Peach: Grrrr....why you little...you've messed with my man! I won't forgive you! Die!!
 
Out of nowhere, Peach then produces a metal slapping fan and punches the defenseless Daisy away into the distance.
 
Benny: Oh, a sudden ring out! I suppose that means Peach wins this battle. Jim, Mario, what's wrong? Your noses are
bleeding.
 
Jim: When she knocked pirncess Daisy soaring into the air....
 
Mario: We could see up Daisy's dress!
 
Benny: I'm surrounded by perverts....
 
At that moment, an enraged Peach pops up behind Mario.
 
Peach: And as for you, you maniac, you have a lot of explaining to do!
 
Mario: Huh? What did I do?
 
Peach: Don't give me the phoney innoncence routine! I now know what happened between you and this Daisy person!
 
Mario: But, nothing happened at all, honestly.
 
Peach: Bullocks! You can't deny lines like "Thank you, Mario!" and "Oh, Diasy! Daisy!".
 
Mario: Gasp! Ho...how do you know about that?!
 
Peach then takes out a pink Game Boy with a copy of Super Mario Land sticking into it
 
Peach: Your shameless holiday flirt has been exposed, Mario!
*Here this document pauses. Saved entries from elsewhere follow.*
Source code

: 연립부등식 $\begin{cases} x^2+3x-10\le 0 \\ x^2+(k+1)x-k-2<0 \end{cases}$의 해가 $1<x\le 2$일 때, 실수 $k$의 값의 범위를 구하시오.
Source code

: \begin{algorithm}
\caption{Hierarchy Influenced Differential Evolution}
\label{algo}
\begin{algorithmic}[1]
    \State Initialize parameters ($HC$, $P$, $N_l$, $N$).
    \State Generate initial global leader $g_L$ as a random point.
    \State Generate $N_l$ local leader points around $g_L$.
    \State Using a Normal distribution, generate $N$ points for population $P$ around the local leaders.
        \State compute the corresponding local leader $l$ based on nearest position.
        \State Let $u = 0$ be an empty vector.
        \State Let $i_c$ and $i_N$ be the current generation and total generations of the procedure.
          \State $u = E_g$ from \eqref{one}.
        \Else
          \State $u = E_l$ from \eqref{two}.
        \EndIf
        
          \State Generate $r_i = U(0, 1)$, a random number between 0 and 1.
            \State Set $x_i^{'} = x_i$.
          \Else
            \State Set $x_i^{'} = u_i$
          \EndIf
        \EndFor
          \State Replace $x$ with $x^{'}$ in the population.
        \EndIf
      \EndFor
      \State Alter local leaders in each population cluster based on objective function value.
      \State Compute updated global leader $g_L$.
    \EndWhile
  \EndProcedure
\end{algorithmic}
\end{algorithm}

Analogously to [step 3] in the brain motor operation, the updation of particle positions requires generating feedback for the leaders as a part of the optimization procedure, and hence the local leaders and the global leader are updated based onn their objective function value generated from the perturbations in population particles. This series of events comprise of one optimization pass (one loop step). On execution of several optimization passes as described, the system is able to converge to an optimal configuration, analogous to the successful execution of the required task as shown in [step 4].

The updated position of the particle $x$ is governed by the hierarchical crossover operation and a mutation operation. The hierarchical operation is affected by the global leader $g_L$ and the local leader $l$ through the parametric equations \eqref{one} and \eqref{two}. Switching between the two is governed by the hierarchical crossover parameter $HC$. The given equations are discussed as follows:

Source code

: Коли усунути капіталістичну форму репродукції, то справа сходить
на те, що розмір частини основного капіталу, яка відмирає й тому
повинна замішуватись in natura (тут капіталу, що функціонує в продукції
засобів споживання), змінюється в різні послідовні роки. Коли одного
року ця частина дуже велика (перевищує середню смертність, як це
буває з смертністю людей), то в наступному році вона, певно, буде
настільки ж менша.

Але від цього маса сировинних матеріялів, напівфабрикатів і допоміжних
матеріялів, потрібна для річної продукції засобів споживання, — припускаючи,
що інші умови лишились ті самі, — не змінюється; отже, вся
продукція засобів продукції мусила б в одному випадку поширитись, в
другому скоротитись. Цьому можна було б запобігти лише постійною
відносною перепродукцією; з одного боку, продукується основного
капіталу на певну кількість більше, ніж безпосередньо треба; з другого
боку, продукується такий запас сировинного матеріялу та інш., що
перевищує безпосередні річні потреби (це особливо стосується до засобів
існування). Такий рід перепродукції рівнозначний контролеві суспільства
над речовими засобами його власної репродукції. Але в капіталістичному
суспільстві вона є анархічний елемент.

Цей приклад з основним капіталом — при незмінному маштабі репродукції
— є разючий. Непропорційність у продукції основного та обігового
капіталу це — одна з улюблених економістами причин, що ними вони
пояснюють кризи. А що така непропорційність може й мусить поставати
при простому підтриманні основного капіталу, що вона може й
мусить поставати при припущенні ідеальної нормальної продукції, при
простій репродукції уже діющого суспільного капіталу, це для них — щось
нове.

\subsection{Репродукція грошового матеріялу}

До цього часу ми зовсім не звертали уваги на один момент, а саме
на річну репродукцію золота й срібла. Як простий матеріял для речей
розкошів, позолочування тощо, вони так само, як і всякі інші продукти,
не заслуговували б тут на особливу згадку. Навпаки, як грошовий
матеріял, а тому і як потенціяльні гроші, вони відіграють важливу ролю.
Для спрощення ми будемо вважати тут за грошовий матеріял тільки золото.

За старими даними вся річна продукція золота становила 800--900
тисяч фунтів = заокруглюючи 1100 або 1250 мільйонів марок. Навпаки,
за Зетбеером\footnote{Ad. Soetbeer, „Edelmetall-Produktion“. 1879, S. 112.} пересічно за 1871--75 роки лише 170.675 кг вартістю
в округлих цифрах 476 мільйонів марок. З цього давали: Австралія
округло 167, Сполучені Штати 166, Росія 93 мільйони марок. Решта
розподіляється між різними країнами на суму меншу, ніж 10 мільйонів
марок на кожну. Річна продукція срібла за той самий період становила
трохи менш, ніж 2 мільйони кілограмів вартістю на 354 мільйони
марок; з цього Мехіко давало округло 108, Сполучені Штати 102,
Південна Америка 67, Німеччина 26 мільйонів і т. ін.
I've beaten Super Mario Land, I know all about it now! This is
unforgiveable!
 
Mario: Well, if we're going to be like that, don't think I didn't notice how your were languidly staring at Bowser the last time
he ripped you off! Admit it, you've got a fixation on his red hair!
 
Benny: Oh no, this is bad. It's beginning to resemble a certain terribly violent talk show!
 
Jim: Actually, I think it's quite entertaining. Why not have two deathmatches in one this time?
 
Benny: No, no, we can't have that. Last time we had Mario engaging in battle with someone, it ended in cataclysm! No, this
has to stop!
 
Jim: Sheez, you're no fun at all. Allright, leave it to me, then.
 
Benny: And just what can you do?
 
Jim: I know how to break up a fight. After all, I'm used to having hordes of women fighting over my hunky body!
 
Benny: This means we're all doomed.....
 
Meanhwile, the tempers where rising between Mario and Peach.
 
Peach: Well, at least Bowser doesn't go off on socalled vacations to cheat on me with other princesses!
 
Mario: Well, since he's just as much of a brainless freak as you are, you can have him!
 
Jim: Now, now, break it up, you two. We're almost out of running time, you know.
 
Peach: See if I care! I'm going to punish that sleazeball!
 
Mario: Oh yeah, but whenever you get kidnapped it's "help me, Mario, me so bimbo, do something!".
 
Peach: Aaarrrrgh! Very well, this is it! Total anihilation!
 
Peach then flings herself at Mario, but Jim, in a brave yet slightly idiotic move attempts to stop her. This results in him getting
punched to the ground. A slightly concerned Benny walks up to him.
 
Benny: Well, I warned you. Are you allright in there?
 
Jim: Stars...pretty stars...oooh, look at all the pretty stars.
 
Benny: Uhm, well....
 
In the background, an unbridled fight to the death has erupted between Mario and Peach. The noise is unbearable.
 
Benny: I suppose this concludes our fourth deathmatch. Peach obtained a fulgurating victory, as predicted in the votes, but
that didn't really end the battle. This is your host Benny, signing off while he's still in one piece.
 
Morale: If you keep skeletons in your closet, make sure that's where they stay!